Sans doute, l’efficacité de la fiche d’informations dépend-t-elle, pour une grosse part, du nombre des syndicats qui l’emploient. Or, les syndicats autonomes ne sont pas, à l’heure actuelle, très nombreux. Mais ce n’est pas 1à une raison pour ne pas commencer. On peut soutenir au contraire que cette innovation sera un précieux adjuvant pour nos militants dans la campagne qui sera menée à la suite de la constitution définitive de la nouvelle Confédération, car de telles réalisations sont en elles-mêmes une valeur de propagande. Du reste, on arriverait peut-être à intéresser au service d’information des Syndicats appartenant aux autres C.G.T. Il y a, de ce côté une idée à creuser. Il ne peut y avoir qu’avantage à différentier nettement toutes les méthodes de la nouvelle organisation de celles des autres et montrer que la C.G.T. de l’avenir ne peut se suffire, entre-autres, des méthodes administratives du siècle passé.
Une objection dont il ne faut pas méconnaître la valeur repose sur l’indifférence, l’impréparation ou la négligence de certains secrétaires de Syndicats. Évidemment, il y aura, à l’égard de ces éléments en nombre, peut-être minime, toute une éducation à faire. Ici aussi, il se pourrait que le mécanisme de la fiche d’informations porte en lui-même une vertu remarquable, en faisant comprendre au militant local l’importance de certaines questions, en lui apprenant à observer des faits qui lui échappaient auparavant. À ce propos, j’insiste sur l’utilité de donner à la fiche-questionnaire une forme très étudiée, très parlante, avec des cases toutes prêtes pour recevoir la réponse.
Les vues théoriques que je viens d’exposer sont sans doute appelées à être corrigées et complétées dans leur application. Ainsi, il faudra prévoir la situation des Unions locales où régionales et des Fédérations par rapport au nouvel organisme. Ce sera le rôle des militants en contact quotidien avez les réalités.
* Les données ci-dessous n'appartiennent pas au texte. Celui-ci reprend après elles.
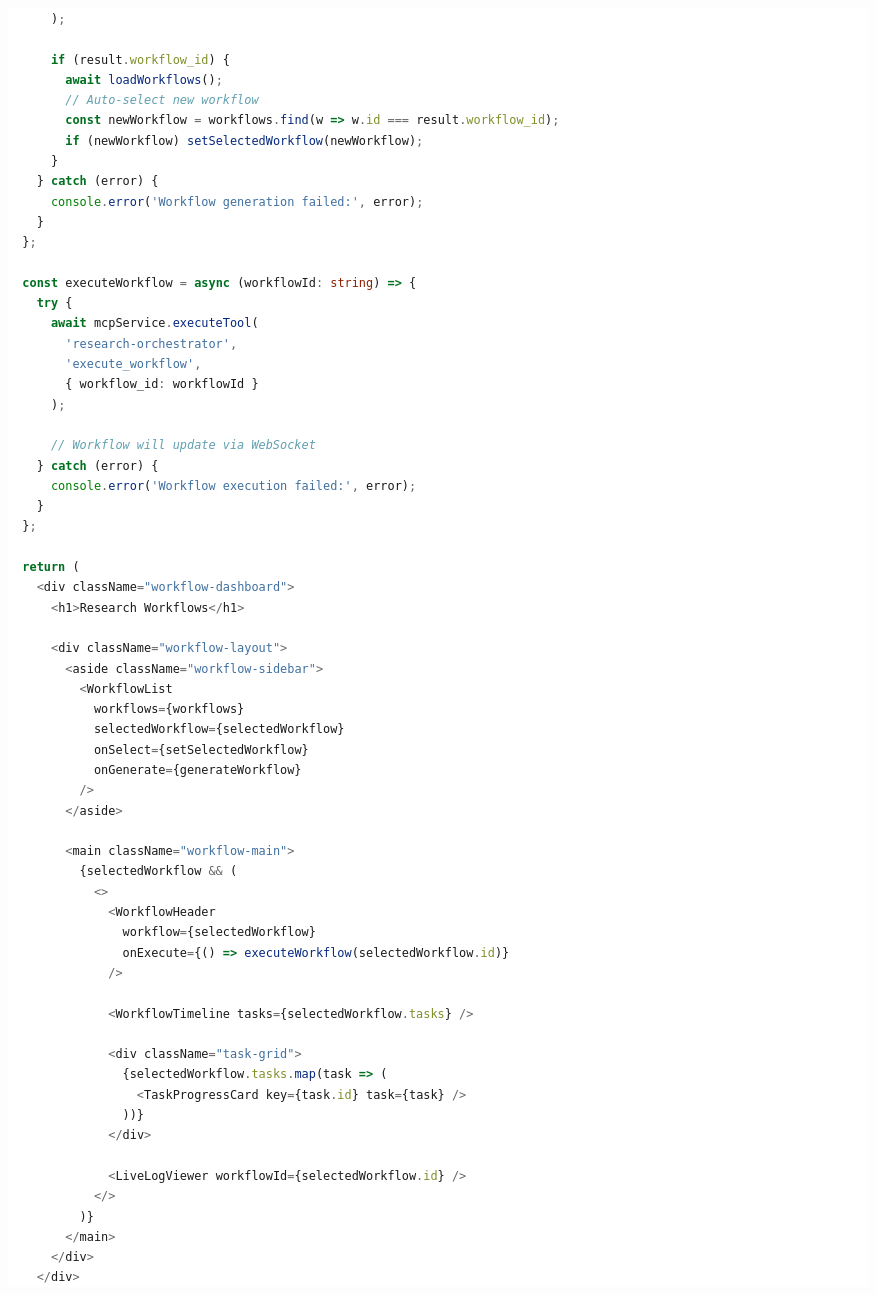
 ```typescript
      );

      if (result.workflow_id) {
        await loadWorkflows();
        // Auto-select new workflow
        const newWorkflow = workflows.find(w => w.id === result.workflow_id);
        if (newWorkflow) setSelectedWorkflow(newWorkflow);
      }
    } catch (error) {
      console.error('Workflow generation failed:', error);
    }
  };

  const executeWorkflow = async (workflowId: string) => {
    try {
      await mcpService.executeTool(
        'research-orchestrator',
        'execute_workflow',
        { workflow_id: workflowId }
      );

      // Workflow will update via WebSocket
    } catch (error) {
      console.error('Workflow execution failed:', error);
    }
  };

  return (
    <div className="workflow-dashboard">
      <h1>Research Workflows</h1>

      <div className="workflow-layout">
        <aside className="workflow-sidebar">
          <WorkflowList
            workflows={workflows}
            selectedWorkflow={selectedWorkflow}
            onSelect={setSelectedWorkflow}
            onGenerate={generateWorkflow}
          />
        </aside>

        <main className="workflow-main">
          {selectedWorkflow && (
            <>
              <WorkflowHeader
                workflow={selectedWorkflow}
                onExecute={() => executeWorkflow(selectedWorkflow.id)}
              />

              <WorkflowTimeline tasks={selectedWorkflow.tasks} />

              <div className="task-grid">
                {selectedWorkflow.tasks.map(task => (
                  <TaskProgressCard key={task.id} task={task} />
                ))}
              </div>

              <LiveLogViewer workflowId={selectedWorkflow.id} />
            </>
          )}
        </main>
      </div>
    </div>
```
C’est du reste cette absence de contact permanent, autrement dit ce manque de recul, qui les empêche bien souvent de se rendre compte des réformes à apporter dans l’organisation syndicale.
Quelles que soient les modalités d’application de la fiche d’informations, je suis convaincu que l’innovation s’impose, et le moins on tardera, le mieux cela vaudra.